Task item: The result should be the lines from the one holding "Employee Registration Form" to the final line of the records below, repeated exactly and with no pictures.

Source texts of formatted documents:
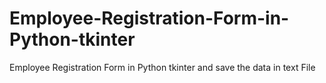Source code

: # Employee-Registration-Form-in-Python-tkinter
Employee Registration Form in Python tkinter and save the data in text File
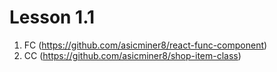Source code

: # Lesson 1.1

1) FC (https://github.com/asicminer8/react-func-component)
2) CC (https://github.com/asicminer8/shop-item-class)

Solution below:
Employee Registration Form in Python tkinter and save the data in text File
Source code

: # Lesson 1.1

1) FC (https://github.com/asicminer8/react-func-component)
2) CC (https://github.com/asicminer8/shop-item-class)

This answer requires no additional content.